E. Pibiri : u.a. (Hg.) : Féminité et masculinité altérées

Cover
Titel
Féminité et masculinité altérées: transgression et inversion des genres au Moyen Âge.


Herausgeber
Pibiri, Eva; Abbott, Fanny
Reihe
Micrologus Library
Erschienen
Florence 2017: SISMEL - Edizioni del Galluzzo
Anzahl Seiten
378 S.
von
Anne-Lydie Dubois

Ce nouveau volume de la collection Micrologus Library rassemble les interventions d’un colloque international tenu à l’Université de Lausanne en novembre 2013. Les treize contributions qui constituent cet ouvrage s’inscrivent dans une perspective historique en lien avec l’étude du genre, en tant que construction culturelle et sociale, à travers la thématique de la transgression et de l’inversion des genres. La diversité des objets traités met en perspective les caractéristiques assignées à chaque sexe, que façonnent les normes religieuses, juridiques ainsi que les comportements, les rôles et les places hiérarchiques attribués aux hommes et aux femmes au sein de différentes sociétés. Le sujet du genre, en plein essor dans le domaine de l’histoire, manquait parmi les volumes de la collection Micrologus Library. Cet ouvrage comble cette lacune en ayant le mérite d’appréhender la transgression et l’inversion des sexes non pas en partant du seul point de vue de l’histoire des femmes, qui tend souvent à résumer l’histoire du genre, mais aussi en rapport avec l’histoire de la masculinité développée depuis les années 1990, comme Eva Pibiri et Fanny Abbott le font apparaître dans la préface de ce volume. Les deux approches s’avèrent en effet complémentaires pour comprendre les interactions entre les sexes et les systèmes de représentations culturelles propres à la manière de les envisager, d’autant plus indispensables pour saisir les questions de transgression et d’inversion.

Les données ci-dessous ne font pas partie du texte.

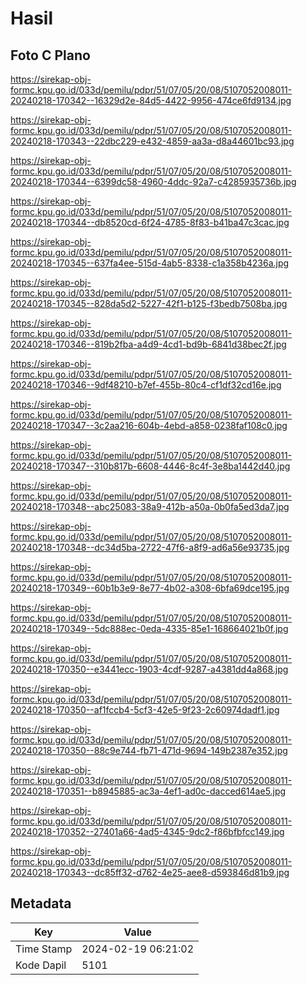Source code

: # Hasil

## Foto C Plano

https://sirekap-obj-formc.kpu.go.id/033d/pemilu/pdpr/51/07/05/20/08/5107052008011-20240218-170342--16329d2e-84d5-4422-9956-474ce6fd9134.jpg

https://sirekap-obj-formc.kpu.go.id/033d/pemilu/pdpr/51/07/05/20/08/5107052008011-20240218-170343--22dbc229-e432-4859-aa3a-d8a44601bc93.jpg

https://sirekap-obj-formc.kpu.go.id/033d/pemilu/pdpr/51/07/05/20/08/5107052008011-20240218-170344--6399dc58-4960-4ddc-92a7-c4285935736b.jpg

https://sirekap-obj-formc.kpu.go.id/033d/pemilu/pdpr/51/07/05/20/08/5107052008011-20240218-170344--db8520cd-6f24-4785-8f83-b41ba47c3cac.jpg

https://sirekap-obj-formc.kpu.go.id/033d/pemilu/pdpr/51/07/05/20/08/5107052008011-20240218-170345--637fa4ee-515d-4ab5-8338-c1a358b4236a.jpg

https://sirekap-obj-formc.kpu.go.id/033d/pemilu/pdpr/51/07/05/20/08/5107052008011-20240218-170345--828da5d2-5227-42f1-b125-f3bedb7508ba.jpg

https://sirekap-obj-formc.kpu.go.id/033d/pemilu/pdpr/51/07/05/20/08/5107052008011-20240218-170346--819b2fba-a4d9-4cd1-bd9b-6841d38bec2f.jpg

https://sirekap-obj-formc.kpu.go.id/033d/pemilu/pdpr/51/07/05/20/08/5107052008011-20240218-170346--9df48210-b7ef-455b-80c4-cf1df32cd16e.jpg

https://sirekap-obj-formc.kpu.go.id/033d/pemilu/pdpr/51/07/05/20/08/5107052008011-20240218-170347--3c2aa216-604b-4ebd-a858-0238faf108c0.jpg

https://sirekap-obj-formc.kpu.go.id/033d/pemilu/pdpr/51/07/05/20/08/5107052008011-20240218-170347--310b817b-6608-4446-8c4f-3e8ba1442d40.jpg

https://sirekap-obj-formc.kpu.go.id/033d/pemilu/pdpr/51/07/05/20/08/5107052008011-20240218-170348--abc25083-38a9-412b-a50a-0b0fa5ed3da7.jpg

https://sirekap-obj-formc.kpu.go.id/033d/pemilu/pdpr/51/07/05/20/08/5107052008011-20240218-170348--dc34d5ba-2722-47f6-a8f9-ad6a56e93735.jpg

https://sirekap-obj-formc.kpu.go.id/033d/pemilu/pdpr/51/07/05/20/08/5107052008011-20240218-170349--60b1b3e9-8e77-4b02-a308-6bfa69dce195.jpg

https://sirekap-obj-formc.kpu.go.id/033d/pemilu/pdpr/51/07/05/20/08/5107052008011-20240218-170349--5dc888ec-0eda-4335-85e1-168664021b0f.jpg

https://sirekap-obj-formc.kpu.go.id/033d/pemilu/pdpr/51/07/05/20/08/5107052008011-20240218-170350--e3441ecc-1903-4cdf-9287-a4381dd4a868.jpg

https://sirekap-obj-formc.kpu.go.id/033d/pemilu/pdpr/51/07/05/20/08/5107052008011-20240218-170350--af1fccb4-5cf3-42e5-9f23-2c60974dadf1.jpg

https://sirekap-obj-formc.kpu.go.id/033d/pemilu/pdpr/51/07/05/20/08/5107052008011-20240218-170350--88c9e744-fb71-471d-9694-149b2387e352.jpg

https://sirekap-obj-formc.kpu.go.id/033d/pemilu/pdpr/51/07/05/20/08/5107052008011-20240218-170351--b8945885-ac3a-4ef1-ad0c-dacced614ae5.jpg

https://sirekap-obj-formc.kpu.go.id/033d/pemilu/pdpr/51/07/05/20/08/5107052008011-20240218-170352--27401a66-4ad5-4345-9dc2-f86bfbfcc149.jpg

https://sirekap-obj-formc.kpu.go.id/033d/pemilu/pdpr/51/07/05/20/08/5107052008011-20240218-170343--dc85ff32-d762-4e25-aee8-d593846d81b9.jpg


## Metadata

| Key        | Value               |
| ---------- | ------------------- |
| Time Stamp | 2024-02-19 06:21:02 |
| Kode Dapil | 5101                |



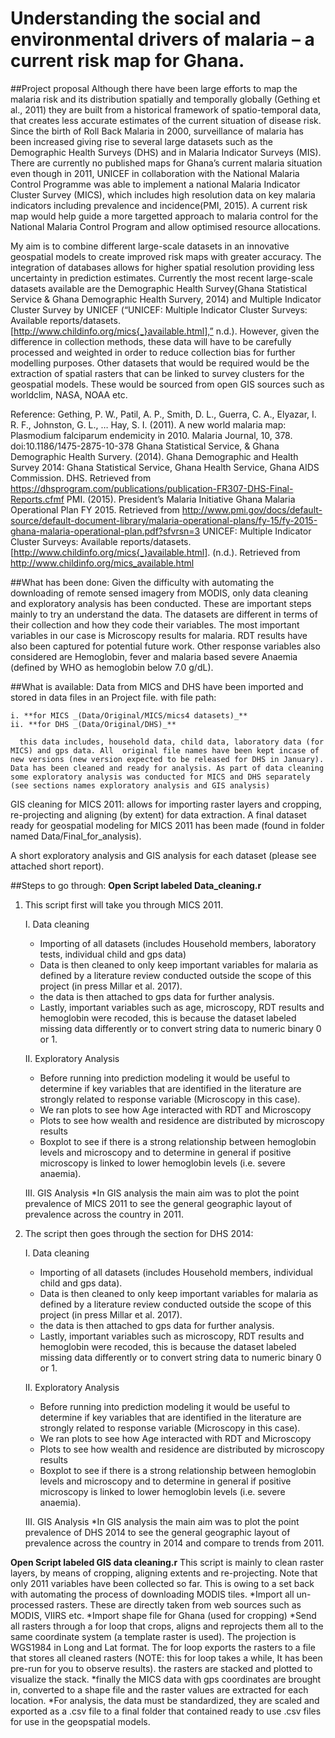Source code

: # Understanding the social and environmental drivers of malaria – a current risk map for Ghana.
##Project proposal
Although there have been large efforts to map the malaria risk and its distribution spatially and temporally globally (Gething et al., 2011) they are built from a historical framework of spatio-temporal data, that creates less accurate estimates of the current situation of disease risk. Since the birth of Roll Back Malaria in 2000, surveillance of malaria has been increased giving rise to several large datasets such as the Demographic Health Surveys (DHS) and in Malaria Indicator Surveys (MIS). There are currently no published maps for Ghana’s current malaria situation even though in 2011, UNICEF in collaboration with the National Malaria Control Programme was able to implement a national Malaria Indicator Cluster Survey (MICS), which includes high resolution data on key malaria indicators including prevalence and incidence(PMI, 2015).  A current risk map would help guide a more targetted approach to malaria control for the National Malaria Control Program and allow optimised resource allocations.

My aim is to combine different large-scale datasets in an innovative geospatial models to create improved risk maps with greater accuracy. The integration of databases allows for higher spatial resolution providing less uncertainty in prediction estimates. Currently the most recent large-scale datasets available are the Demographic Health Survey(Ghana Statistical Service & Ghana Demographic Health Survery, 2014) and Multiple Indicator Cluster Survey by UNICEF (“UNICEF: Multiple Indicator Cluster Surveys: Available reports/datasets. [http://www.childinfo.org/mics{_}available.html],” n.d.).  However, given the difference in collection methods, these data will have to be carefully processed and weighted in order to reduce collection bias for further modelling purposes. Other datasets that would be required would be the extraction of spatial rasters that can be linked to survey clusters for the geospatial models. These would be sourced from open GIS sources such as worldclim, NASA, NOAA etc.

Reference:
Gething, P. W., Patil, A. P., Smith, D. L., Guerra, C. A., Elyazar, I. R. F., Johnston, G. L., … Hay, S. I. (2011). A new world malaria map: Plasmodium falciparum endemicity in 2010. Malaria Journal, 10, 378. doi:10.1186/1475-2875-10-378
Ghana Statistical Service, & Ghana Demographic Health Survery. (2014). Ghana Demographic and Health Survey 2014: Ghana Statistical Service, Ghana Health Service, Ghana AIDS Commission. DHS. Retrieved from https://dhsprogram.com/publications/publication-FR307-DHS-Final-Reports.cfmf
PMI. (2015). President’s Malaria Initiative Ghana Malaria Operational Plan FY 2015. Retrieved from http://www.pmi.gov/docs/default-source/default-document-library/malaria-operational-plans/fy-15/fy-2015-ghana-malaria-operational-plan.pdf?sfvrsn=3
UNICEF: Multiple Indicator Cluster Surveys: Available reports/datasets. [http://www.childinfo.org/mics{_}available.html]. (n.d.). Retrieved from http://www.childinfo.org/mics_available.html

##What has been done:
Given the difficulty with automating the downloading of remote sensed imagery from MODIS, only data cleaning and exploratory analysis has been conducted. These are important steps mainly to try an understand the data. The datasets are different in terms of their collection and how they code their variables. The most important variables in our case is Microscopy results for malaria. RDT results have also been captured for potential future work. Other response variables also considered are Hemoglobin, fever and malaria based severe Anaemia (defined by WHO as hemoglobin below 7.0 g/dL).

##What is available:
Data from MICS and DHS have been imported and stored in data files in an Project file. with file path:

	i. **for MICS _(Data/Original/MICS/mics4 datasets)_** 
	ii. **for DHS _(Data/Original/DHS)_**
	
      this data includes, household data, child data, laboratory data (for MICS) and gps data. All 	original file names have been kept incase of new versions (new version expected to be released for DHS in January). Data has been cleaned and ready for analysis. As part of data cleaning some exploratory analysis was conducted for MICS and DHS separately (see sections names exploratory analysis and GIS analysis) 

GIS cleaning for MICS 2011: allows for importing raster layers and cropping, re-projecting and aligning (by extent) for data extraction. A final dataset ready for geospatial modeling for MICS 2011 has been made (found in folder named Data/Final_for_analysis).

A short exploratory analysis and GIS analysis for each dataset (please see attached short report).

##Steps to go through:
**Open Script labeled Data_cleaning.r**

1. This script first will take you through MICS 2011.

	I. Data cleaning
	* Importing of all datasets (includes Household members, laboratory tests, individual child and gps data)
	* Data is then cleaned to only keep important variables for malaria as defined by a literature review conducted outside 	the scope of this project (in press Millar et al. 2017).
	* the data is then attached to gps data for further analysis.
	* Lastly, important variables such as age, microscopy, RDT results and hemoglobin were recoded, this is because the dataset labeled missing data differently or to convert string data to numeric binary 0 or 1.
	
	II. Exploratory Analysis
	* Before running into prediction modeling it would be useful to determine if key variables that are identified in the literature are strongly related to response variable (Microscopy in this case).
	* We ran plots to see how Age interacted with RDT and Microscopy
	* Plots to see how wealth and residence are distributed by microscopy results
	* Boxplot to see if there is a strong relationship between hemoglobin levels and microscopy and to determine in general if positive microscopy is linked to lower hemoglobin levels	(i.e. severe anaemia).
	
	III. GIS Analysis
	*In GIS analysis the main aim was to plot the point prevalence of MICS 2011 to see the general geographic layout of prevalence across the country in 2011.

2. The script then goes through the section for DHS 2014:

	I. Data cleaning
	* Importing of all datasets (includes Household members, individual child and gps data).
	* Data is then cleaned to only keep important variables for malaria as defined by a literature review conducted outside the scope of this project (in press Millar et al. 2017).
	* the data is then attached to gps data for further analysis.
	* Lastly, important variables such as microscopy, RDT results and hemoglobin were recoded, this is because the dataset labeled missing data differently or to convert string data to numeric binary 0 or 1.
	
	II. Exploratory Analysis
	* Before running into prediction modeling it would be useful to determine if key variables that are identified in the literature are strongly related to response variable (Microscopy in this case).
	* We ran plots to see how Age interacted with RDT and Microscopy
	* Plots to see how wealth and residence are distributed by microscopy results
	* Boxplot to see if there is a strong relationship between hemoglobin levels and microscopy and to determine in general if positive microscopy is linked to lower hemoglobin levels	(i.e. severe anaemia).
	
	III. GIS Analysis
	*In GIS analysis the main aim was to plot the point prevalence of DHS 2014 to see the general geographic layout of prevalence across the country in 2014 and compare to trends from 2011.
 

**Open Script labeled GIS data cleaning.r**
	This script is mainly to clean raster layers, by means of cropping, aligning extents and re-projecting. Note that only 2011 variables have been collected so far. This is owing to a set back with automating the process of downloading MODIS tiles.
	*Import all un-processed rasters. These are directly taken from web sources such as MODIS, VIIRS etc.
	*Import shape file for Ghana (used for cropping)
	*Send all rasters through a for loop that crops, aligns and reprojects them all to the same coordinate system (a template raster is used). The projection is WGS1984 in Long and Lat format. The for loop exports the rasters to a file that stores all cleaned rasters (NOTE: this for loop takes a while, It has been pre-run for you to observe results).
the rasters are stacked and plotted to visualize the stack.
	*finally the MICS data with gps coordinates are brought in, converted to a shape file and the raster values are extracted for each location.
	*For analysis, the data must be standardized, they are scaled and exported as a .csv file to a final folder that contained ready to use .csv files for use in the geopspatial models.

Cette série d’articles s’inscrit dans une optique pluridisciplinaire avec des contributions dédiées à l’histoire politique, à l’histoire de la médecine et du droit mais également à l’histoire de l’art et fait également place à la littérature médiévale. Si le long Moyen Âge, des prémices jusqu’au seuil du XVIe siècle, occupe la part la plus importante des contributions, une ouverture est ménagée vers l’Antiquité et l’Époque moderne. À côté de l’Occident, le monde oriental est également exploré à travers des études portant sur l’art seldjoukide, l’Empire byzantin ou encore sur les écrits musulmans du Moyen Âge.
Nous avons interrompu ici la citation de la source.